Die Geschichte von Festinus, der inmitten seiner Hochzeitsvorbereitungen sitzengelassen worden war, kannte ich bereits – sie erregte ziemliches Aufsehen in Asien –, und als sowohl dein Bruder als auch Festinus in Thrazien residierten, ging ich der Sache noch einmal nach, weil ich der Meinung war, eine derartige Privatfehde könne womöglich Probleme aufwerfen. Und ich erfuhr, die Schwester des vortrefflichen Theodoros sei eines Morgens im Frühjahr ganz einfach verschwunden, spurlos verschwunden.

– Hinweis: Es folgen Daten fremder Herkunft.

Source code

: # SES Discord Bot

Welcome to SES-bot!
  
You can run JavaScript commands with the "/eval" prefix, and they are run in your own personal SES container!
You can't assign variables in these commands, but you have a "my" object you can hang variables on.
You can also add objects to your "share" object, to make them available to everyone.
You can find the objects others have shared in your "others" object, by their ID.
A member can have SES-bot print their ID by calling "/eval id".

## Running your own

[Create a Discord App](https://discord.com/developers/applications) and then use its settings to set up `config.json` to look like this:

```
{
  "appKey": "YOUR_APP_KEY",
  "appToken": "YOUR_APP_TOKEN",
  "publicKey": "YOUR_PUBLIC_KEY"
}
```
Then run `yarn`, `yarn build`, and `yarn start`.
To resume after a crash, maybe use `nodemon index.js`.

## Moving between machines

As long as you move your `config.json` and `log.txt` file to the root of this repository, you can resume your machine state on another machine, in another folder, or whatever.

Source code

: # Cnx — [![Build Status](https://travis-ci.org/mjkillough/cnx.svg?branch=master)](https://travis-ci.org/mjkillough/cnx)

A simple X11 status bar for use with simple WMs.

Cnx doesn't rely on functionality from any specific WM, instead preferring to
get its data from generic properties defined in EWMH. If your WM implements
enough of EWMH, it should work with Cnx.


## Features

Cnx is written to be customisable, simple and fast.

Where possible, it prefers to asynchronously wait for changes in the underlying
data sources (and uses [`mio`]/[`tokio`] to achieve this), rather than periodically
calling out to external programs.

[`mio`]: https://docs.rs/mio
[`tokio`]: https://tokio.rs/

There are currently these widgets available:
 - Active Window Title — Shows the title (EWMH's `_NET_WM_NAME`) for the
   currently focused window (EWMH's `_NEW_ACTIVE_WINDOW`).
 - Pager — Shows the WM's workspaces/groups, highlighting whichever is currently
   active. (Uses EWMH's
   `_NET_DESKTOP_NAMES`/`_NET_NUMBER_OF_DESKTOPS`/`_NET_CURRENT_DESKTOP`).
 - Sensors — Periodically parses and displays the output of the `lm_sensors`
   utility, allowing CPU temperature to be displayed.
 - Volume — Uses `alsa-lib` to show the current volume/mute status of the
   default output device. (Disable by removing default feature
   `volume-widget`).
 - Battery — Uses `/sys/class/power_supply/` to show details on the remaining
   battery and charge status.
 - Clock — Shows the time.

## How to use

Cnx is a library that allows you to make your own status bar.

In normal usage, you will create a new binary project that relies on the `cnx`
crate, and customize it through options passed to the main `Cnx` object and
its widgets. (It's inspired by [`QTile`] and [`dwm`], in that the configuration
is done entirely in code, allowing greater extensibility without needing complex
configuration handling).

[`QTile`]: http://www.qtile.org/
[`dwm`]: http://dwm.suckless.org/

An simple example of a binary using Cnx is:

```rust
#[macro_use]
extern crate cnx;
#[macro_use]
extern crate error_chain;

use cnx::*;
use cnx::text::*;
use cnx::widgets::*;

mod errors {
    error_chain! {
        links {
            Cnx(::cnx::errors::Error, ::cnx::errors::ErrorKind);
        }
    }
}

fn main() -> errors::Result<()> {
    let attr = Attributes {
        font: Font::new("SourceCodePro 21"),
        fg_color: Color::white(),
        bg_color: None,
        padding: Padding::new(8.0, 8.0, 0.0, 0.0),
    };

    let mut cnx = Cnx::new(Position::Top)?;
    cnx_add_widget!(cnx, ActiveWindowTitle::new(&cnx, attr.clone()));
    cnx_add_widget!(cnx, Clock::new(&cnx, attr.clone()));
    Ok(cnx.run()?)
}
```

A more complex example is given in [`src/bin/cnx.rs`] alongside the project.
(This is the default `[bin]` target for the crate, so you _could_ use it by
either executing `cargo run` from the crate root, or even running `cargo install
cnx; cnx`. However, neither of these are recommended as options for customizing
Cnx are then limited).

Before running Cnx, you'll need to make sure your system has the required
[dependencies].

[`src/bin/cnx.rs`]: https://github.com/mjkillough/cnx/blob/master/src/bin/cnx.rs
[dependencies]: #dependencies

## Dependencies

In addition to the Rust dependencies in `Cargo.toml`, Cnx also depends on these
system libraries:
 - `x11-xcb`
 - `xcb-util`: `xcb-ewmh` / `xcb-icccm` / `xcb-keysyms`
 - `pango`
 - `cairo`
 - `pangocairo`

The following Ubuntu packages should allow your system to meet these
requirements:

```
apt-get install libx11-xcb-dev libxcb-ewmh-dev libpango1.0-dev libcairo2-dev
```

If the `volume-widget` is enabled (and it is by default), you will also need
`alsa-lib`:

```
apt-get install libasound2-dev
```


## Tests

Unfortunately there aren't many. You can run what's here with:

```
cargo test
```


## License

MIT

Damals fragte ich mich, ob du vielleicht etwas mit ihrem Verschwinden zu tun hättest und in aller Eile nach Alexandria gegangen seiest, um dich vor Festinus zu verstecken aber die Wahrheit habe ich nicht vermutet. Du behauptetest, ein Eunuch zu sein, und alle Welt glaubte es; ich hab zu keinem Zeitpunkt daran gezweifelt. Doch ich hätte es merken müssen, daß du keiner bist. Ich glaube, in meinem Herzen habe ich es gemerkt, aber was mein Herz sah, wies mein Verstand ganz schnell von sich. Wahrscheinlich warf ich mir sogar vor, etwas Derartiges von einem anderen Mann zu denken.